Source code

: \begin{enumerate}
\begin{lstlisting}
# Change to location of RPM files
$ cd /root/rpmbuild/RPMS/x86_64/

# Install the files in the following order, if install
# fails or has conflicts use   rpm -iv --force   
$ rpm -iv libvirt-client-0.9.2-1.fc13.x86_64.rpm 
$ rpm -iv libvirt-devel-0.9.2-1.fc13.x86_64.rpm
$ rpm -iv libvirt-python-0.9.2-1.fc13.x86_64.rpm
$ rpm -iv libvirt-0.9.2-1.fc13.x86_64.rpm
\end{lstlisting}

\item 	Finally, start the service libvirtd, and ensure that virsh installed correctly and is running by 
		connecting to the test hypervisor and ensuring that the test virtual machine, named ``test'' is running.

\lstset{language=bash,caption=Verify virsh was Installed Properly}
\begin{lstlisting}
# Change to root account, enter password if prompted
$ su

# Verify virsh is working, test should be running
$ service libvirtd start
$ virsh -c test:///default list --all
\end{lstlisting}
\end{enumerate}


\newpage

:::::

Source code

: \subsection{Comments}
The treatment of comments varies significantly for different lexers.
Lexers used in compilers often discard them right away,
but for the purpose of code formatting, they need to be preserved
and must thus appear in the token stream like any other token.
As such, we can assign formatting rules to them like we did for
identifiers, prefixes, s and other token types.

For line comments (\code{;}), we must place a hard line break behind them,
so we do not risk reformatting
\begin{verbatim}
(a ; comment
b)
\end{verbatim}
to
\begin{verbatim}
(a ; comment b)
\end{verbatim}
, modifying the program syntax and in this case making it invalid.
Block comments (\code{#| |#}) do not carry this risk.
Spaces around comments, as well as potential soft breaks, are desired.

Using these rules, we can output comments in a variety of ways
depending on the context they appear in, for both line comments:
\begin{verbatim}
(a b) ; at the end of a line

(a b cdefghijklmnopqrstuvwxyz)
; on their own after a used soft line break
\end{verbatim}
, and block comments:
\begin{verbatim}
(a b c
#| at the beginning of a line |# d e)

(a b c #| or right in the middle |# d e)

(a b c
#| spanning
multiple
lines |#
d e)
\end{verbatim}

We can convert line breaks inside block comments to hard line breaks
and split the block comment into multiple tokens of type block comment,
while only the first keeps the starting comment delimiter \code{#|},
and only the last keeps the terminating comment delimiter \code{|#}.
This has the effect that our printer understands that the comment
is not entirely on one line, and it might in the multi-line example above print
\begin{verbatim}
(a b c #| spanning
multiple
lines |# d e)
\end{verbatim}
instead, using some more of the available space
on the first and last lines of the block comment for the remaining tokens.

:::::

- _Exercise requirements_
All that should be written out is the stretch of lines above between the one holding "while only the" and the one holding "on the first", inclusive, exactly as given.

- _Written response_
while only the first keeps the starting comment delimiter \code{#|},
and only the last keeps the terminating comment delimiter \code{|#}.
This has the effect that our printer understands that the comment
is not entirely on one line, and it might in the multi-line example above print
\begin{verbatim}
(a b c #| spanning
multiple
lines |# d e)
\end{verbatim}
instead, using some more of the available space
on the first and last lines of the block comment for the remaining tokens.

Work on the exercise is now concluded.